Mika Zibanejad (; born 18 April 1993) is a Swedish professional ice hockey centre and alternate captain for the New York Rangers of the National Hockey League (NHL). Zibanejad was selected sixth overall in the 2011 NHL Entry Draft by the Ottawa Senators. He made the Senators lineup out of training camp to start the 2011–12 season, but was returned to Djurgårdens IF in Sweden after scoring one point in nine NHL games with Ottawa. On 18 July 2016, after five seasons within the Senators organization, Zibanejad was traded to the Rangers.

Zibanejad has represented Sweden on the international stage, helping the junior team win the 2012 World Junior Ice Hockey Championships and the senior team win the 2018 IIHF World Championship.

Club career
Zibanejad played association football as a child before deciding to pursue hockey. He began playing hockey at the age of six in Hammarby IF, where he played a total of seven seasons before the club went bankrupt in 2008.

Zibanejad then moved to AIK IF's youth organization for the following season, where he began playing junior hockey. He was acquired by Djurgårdens IF for the 2009–10 season to play in the organization's J18-team and J20-team. Zibanejad made his Elitserien debut on 7 December 2010, against Luleå HF, and scored his first Elitserien goal on 15 January 2011, against Tuomas Tarkki of Modo Hockey. He was drafted in the sixth round of the 2010 KHL Junior Draft by Lokomotiv Yaroslavl, 129th overall.

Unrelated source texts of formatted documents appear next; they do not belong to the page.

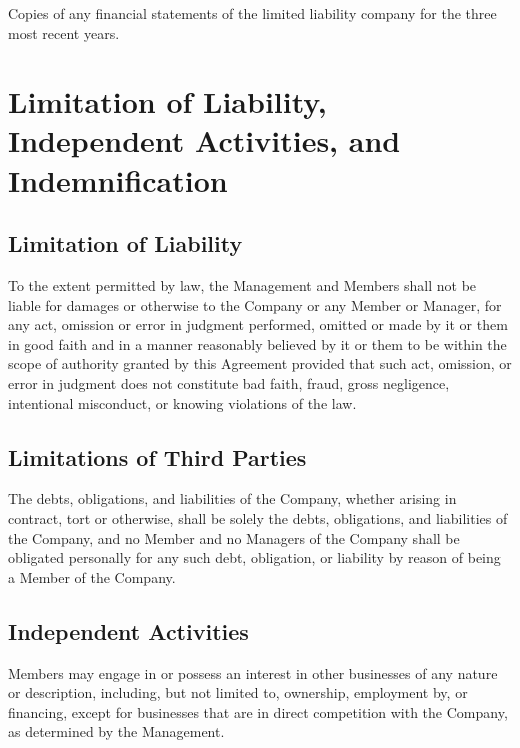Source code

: \documentclass[11pt,onecolumn]{article}
\begin{document}
\subsubsection{}

Copies of any financial statements of the limited liability company for the three most recent years.

\section{Limitation of Liability, Independent Activities, and Indemnification}

\subsection{Limitation of Liability}

To the extent permitted by law, the Management and Members shall not be liable for damages or otherwise to the Company or any Member or Manager, for any act, omission or error in judgment performed, omitted or made by it or them in good faith and in a manner reasonably believed by it or them to be within the scope of authority granted by this Agreement provided that such act, omission, or error in judgment does not constitute bad faith, fraud, gross negligence, intentional misconduct, or knowing violations of the law.

\subsection{Limitations of Third Parties}

The debts, obligations, and liabilities of the Company, whether arising in contract, tort or otherwise, shall be solely the debts, obligations, and liabilities of the Company, and no Member and no Managers of the Company shall be obligated personally for any such debt, obligation, or liability by reason of being a Member of the Company.

\subsection{Independent Activities}

Members may engage in or possess an interest in other businesses of any nature or description, including, but not limited to, ownership, employment by, or financing, except for businesses that are in direct competition with the Company, as determined by the Management.
\end{document}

On 7 February 2011, Zibanejad signed a two-year contract extension with Djurgården. Zibanejad became a regular player in the senior roster after his debut, playing in 26 of the remaining 29 games. He scored five goals and nine points, which made him the third most successful junior player 18 years or younger in the organization and playing with the senior team, behind Fredrik Bremberg and Jacob Josefson. On 5 January 2012, Zibanejad scored the game-winning goal for Sweden at the 2012 World Junior Ice Hockey Championships in overtime of the gold medal game against Russia.

Ottawa Senators

On 13 July 2011, Zibanejad signed a three-year, entry-level contract with the Ottawa Senators, the team that drafted him sixth overall in the 2011 NHL Entry Draft. After an impressive training camp, Zibanejad joined the Senators for their first game of the 2011–12 season. He registered his first career NHL point in his first game, an assist on a goal by Filip Kuba in a 5–3 loss to the Detroit Red Wings. After just one point in nine games played, Zibanejad was reassigned to his most recent club, Djurgårdens IF, on 26 October.

In June 2012, Zibanejad was rumoured to be a key part of a package Ottawa was offering to the Columbus Blue Jackets in exchange for disgruntled superstar Rick Nash. The offer was allegedly withdrawn when Columbus general manager Scott Howson informed the Senators Nash was unwilling to waive his no-trade clause to accept a move to Ottawa.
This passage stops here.